[Excerpts from a dataset]
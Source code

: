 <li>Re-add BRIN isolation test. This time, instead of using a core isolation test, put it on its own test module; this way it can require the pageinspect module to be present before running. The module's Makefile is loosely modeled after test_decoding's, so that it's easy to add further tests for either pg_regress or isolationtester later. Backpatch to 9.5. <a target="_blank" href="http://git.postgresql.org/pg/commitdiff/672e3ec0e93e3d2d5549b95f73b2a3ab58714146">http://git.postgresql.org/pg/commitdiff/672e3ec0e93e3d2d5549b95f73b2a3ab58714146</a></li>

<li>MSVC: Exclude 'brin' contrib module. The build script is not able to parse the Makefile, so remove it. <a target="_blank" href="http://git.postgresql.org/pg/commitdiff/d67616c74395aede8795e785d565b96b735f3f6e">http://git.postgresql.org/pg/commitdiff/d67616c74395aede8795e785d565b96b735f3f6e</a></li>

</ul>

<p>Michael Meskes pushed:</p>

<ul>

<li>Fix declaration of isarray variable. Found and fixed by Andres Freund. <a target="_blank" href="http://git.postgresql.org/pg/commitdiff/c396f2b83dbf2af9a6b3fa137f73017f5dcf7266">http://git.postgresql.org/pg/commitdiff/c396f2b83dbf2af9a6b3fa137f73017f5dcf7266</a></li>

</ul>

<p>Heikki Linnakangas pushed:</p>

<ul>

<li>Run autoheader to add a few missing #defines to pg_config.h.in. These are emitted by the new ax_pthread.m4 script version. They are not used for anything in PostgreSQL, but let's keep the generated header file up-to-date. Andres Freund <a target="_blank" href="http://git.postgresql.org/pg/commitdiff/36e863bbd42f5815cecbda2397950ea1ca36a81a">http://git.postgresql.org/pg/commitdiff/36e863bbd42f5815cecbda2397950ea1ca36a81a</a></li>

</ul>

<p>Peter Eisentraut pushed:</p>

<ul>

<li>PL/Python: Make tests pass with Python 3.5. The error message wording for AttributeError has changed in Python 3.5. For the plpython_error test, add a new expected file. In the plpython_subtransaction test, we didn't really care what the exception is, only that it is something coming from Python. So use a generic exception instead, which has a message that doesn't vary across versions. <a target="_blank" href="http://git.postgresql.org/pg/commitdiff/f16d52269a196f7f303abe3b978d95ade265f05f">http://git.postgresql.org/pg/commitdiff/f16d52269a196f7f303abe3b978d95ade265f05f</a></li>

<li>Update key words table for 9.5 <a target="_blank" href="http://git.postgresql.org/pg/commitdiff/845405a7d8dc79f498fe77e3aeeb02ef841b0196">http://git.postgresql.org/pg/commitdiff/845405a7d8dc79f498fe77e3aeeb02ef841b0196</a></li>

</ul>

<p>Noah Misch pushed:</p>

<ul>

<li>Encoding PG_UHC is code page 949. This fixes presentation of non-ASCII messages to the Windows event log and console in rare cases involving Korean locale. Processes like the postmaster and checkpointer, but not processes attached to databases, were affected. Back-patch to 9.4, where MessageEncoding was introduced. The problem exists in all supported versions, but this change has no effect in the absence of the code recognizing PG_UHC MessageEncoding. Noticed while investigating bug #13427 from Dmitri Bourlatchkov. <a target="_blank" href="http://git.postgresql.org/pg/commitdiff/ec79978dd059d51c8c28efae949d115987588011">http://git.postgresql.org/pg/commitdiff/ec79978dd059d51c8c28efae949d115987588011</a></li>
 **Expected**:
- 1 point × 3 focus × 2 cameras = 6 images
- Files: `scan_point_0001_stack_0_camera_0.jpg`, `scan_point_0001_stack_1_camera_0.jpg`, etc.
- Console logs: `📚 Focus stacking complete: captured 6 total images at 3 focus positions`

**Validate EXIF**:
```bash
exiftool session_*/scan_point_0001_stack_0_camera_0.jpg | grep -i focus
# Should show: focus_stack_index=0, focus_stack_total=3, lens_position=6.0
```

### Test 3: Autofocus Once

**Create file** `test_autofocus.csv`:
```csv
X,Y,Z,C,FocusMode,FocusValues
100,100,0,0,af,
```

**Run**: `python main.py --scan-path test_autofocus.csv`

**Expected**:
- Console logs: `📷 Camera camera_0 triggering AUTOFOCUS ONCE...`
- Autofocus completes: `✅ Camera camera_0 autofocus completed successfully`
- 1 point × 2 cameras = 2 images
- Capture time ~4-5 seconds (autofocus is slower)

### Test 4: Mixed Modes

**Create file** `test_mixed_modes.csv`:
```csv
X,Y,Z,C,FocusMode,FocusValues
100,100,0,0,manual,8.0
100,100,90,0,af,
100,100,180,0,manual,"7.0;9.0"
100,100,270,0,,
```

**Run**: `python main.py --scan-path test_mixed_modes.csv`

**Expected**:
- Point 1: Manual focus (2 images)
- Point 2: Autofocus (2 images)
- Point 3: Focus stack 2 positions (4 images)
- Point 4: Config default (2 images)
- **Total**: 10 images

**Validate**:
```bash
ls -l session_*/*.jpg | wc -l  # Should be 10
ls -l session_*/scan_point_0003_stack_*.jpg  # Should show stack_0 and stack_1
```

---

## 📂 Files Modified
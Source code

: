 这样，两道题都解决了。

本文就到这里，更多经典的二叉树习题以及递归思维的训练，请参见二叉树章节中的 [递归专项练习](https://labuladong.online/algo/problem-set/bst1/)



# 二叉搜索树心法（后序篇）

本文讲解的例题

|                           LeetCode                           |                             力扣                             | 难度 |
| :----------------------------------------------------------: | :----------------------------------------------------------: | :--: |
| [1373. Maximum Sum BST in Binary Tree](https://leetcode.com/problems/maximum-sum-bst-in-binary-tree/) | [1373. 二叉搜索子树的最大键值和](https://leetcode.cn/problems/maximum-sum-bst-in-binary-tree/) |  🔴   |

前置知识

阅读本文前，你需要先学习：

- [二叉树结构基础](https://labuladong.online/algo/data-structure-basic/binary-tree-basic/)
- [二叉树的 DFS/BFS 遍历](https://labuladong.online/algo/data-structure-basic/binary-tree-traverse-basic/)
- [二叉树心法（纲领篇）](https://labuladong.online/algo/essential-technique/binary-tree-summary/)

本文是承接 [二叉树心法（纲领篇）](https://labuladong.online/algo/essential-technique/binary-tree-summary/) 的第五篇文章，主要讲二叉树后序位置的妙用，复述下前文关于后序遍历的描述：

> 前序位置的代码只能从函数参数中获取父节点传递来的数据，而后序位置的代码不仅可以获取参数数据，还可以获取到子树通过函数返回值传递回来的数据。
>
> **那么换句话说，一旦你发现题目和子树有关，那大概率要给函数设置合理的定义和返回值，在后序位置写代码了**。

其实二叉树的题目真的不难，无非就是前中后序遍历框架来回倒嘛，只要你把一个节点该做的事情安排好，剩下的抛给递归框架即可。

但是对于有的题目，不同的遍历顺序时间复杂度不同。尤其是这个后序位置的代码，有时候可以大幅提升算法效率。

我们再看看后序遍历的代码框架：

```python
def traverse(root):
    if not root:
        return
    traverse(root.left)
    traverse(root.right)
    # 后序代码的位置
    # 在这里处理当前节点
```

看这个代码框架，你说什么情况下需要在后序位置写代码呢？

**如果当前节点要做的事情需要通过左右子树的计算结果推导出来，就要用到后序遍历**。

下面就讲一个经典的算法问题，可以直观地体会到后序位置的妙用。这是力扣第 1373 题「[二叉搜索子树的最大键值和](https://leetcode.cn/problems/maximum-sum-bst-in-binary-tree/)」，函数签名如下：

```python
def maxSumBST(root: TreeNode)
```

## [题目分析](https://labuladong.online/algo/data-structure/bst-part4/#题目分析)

• Goal of the exercise
Every line above that has the string "maximum" needs to be copied.

• Finished task
| [1373. Maximum Sum BST in Binary Tree](https://leetcode.com/problems/maximum-sum-bst-in-binary-tree/) | [1373. 二叉搜索子树的最大键值和](https://leetcode.cn/problems/maximum-sum-bst-in-binary-tree/) |  🔴   |
下面就讲一个经典的算法问题，可以直观地体会到后序位置的妙用。这是力扣第 1373 题「[二叉搜索子树的最大键值和](https://leetcode.cn/problems/maximum-sum-bst-in-binary-tree/)」，函数签名如下：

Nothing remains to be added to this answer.